Friday, September 11, 2009
S&P: New Report Outlines Risks To South Asia Corp. Rtgs In 2009
The following is a press release from Standard & Poor's:
SINGAPORE (Standard & Poor's) Sept. 11, 2009--Although forward-looking indicators suggest that economic activity is now improving, operating conditions for the corporate and banking sectors in India may remain challenging in the near term, albeit to a lesser extent than that faced by the corporate and banking sectors in other regions, said Standard & Poor's Ratings
Services in two recently published report cards, titled "Country Risks, Challenging Economic Conditions To Drive Rating Actions For South Asian Corporates In 2009", and "Indian Bank Ratings Are Resilient To The Cyclical Downturn".
Currently, there is a strong negative bias in the ratings across the sector, with almost three-quarters of the rated portfolio now either on a negative outlook or on CreditWatch with negative implications. This is due to the negative outlook on the sovereign ratings on the Republic of India (BBB-/Negative/A-3), challenging operating conditions, and the weakened
financial profiles of the rated entities.
"More than two-thirds of Indian corporate credits are rated at speculative-grade level, with leverage in most sectors within the region increasing substantially in the past few years, mainly due to debt-funded acquisitions and large capital-expenditure programs," said Yasmin Wirjawan, credit analyst at Standard & Poor's. "Their financial risk profile could be under pressure should the global economic recovery be slower and shallower than the current expectations assume."

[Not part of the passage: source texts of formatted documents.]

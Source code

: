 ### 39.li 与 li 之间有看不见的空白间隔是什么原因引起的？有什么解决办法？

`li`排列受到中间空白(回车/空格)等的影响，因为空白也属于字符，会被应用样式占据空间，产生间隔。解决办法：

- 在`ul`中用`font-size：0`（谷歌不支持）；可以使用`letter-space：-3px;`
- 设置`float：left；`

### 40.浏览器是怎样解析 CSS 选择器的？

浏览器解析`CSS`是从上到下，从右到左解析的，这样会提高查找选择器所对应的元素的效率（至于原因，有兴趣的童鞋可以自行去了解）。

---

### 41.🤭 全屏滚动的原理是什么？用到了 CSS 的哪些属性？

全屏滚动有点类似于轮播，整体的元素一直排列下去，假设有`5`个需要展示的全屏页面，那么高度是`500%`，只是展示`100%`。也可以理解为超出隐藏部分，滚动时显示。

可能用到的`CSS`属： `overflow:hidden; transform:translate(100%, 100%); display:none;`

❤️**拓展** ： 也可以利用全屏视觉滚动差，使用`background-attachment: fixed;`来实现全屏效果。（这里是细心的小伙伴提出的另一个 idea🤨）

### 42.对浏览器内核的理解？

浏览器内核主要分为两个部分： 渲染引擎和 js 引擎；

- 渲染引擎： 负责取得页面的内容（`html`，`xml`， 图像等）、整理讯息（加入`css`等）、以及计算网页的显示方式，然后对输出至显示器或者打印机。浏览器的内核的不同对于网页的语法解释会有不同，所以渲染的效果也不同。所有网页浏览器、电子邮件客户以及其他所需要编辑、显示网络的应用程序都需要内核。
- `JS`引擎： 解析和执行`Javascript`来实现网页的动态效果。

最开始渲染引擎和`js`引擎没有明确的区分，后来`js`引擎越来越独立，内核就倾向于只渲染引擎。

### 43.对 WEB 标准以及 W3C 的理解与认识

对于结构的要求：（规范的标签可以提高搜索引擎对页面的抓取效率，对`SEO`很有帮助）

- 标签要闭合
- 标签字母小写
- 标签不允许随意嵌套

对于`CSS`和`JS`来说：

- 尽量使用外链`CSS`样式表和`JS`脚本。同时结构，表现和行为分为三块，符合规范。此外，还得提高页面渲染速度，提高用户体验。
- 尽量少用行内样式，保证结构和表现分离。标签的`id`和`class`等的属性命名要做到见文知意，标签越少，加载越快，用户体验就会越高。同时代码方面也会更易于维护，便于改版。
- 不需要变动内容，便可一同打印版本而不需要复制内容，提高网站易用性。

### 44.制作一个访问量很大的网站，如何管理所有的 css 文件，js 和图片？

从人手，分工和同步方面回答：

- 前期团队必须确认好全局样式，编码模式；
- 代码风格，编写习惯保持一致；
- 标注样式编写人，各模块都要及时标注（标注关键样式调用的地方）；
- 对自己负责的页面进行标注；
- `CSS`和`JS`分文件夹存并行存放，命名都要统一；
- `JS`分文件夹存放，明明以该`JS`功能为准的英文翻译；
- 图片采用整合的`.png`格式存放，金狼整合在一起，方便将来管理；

Within the backdrop of the economic slowdown, the Indian banks--particularly public sector banks--took advantage of one-time regulatory forbearance from the bank regulator, the Reserve Bank of India (RBI), to restructure a large proportion (estimated at 3% by June 2009) of their troubled loans, and avoided classifying them as nonperforming loans (NPLs). "If economic conditions remain tight, we expect that a significant proportion of these restructured loans may slip into NPLs over the next two years," said Standard & Poor's credit analyst Ritesh Maheshwari. He added, "We expect
declining margins in India's banking sector to stabilize, with a slightly downward bias, as the lending spreads have widened and pricing is more risk-based." The liquidity situation has been comfortable since November 2008, as a result of the loosening of the RBI's monetary policy. The sector's capitalization is adequate, but is slipping due to steady growth. The banks' standalone credit profiles have some tolerance for deterioration in asset quality and earnings compression. Indian banks are facing a cyclical downturn after more than six years of upturn, and Standard & Poor's Ratings Services expects the banks' asset quality to worsen moderately from historically low NPLs. Mr. Maheshwari said, "We currently rate the key banks the same as sovereign rating on India and, in line with the sovereign outlook, the outlooks on all the banks are negative."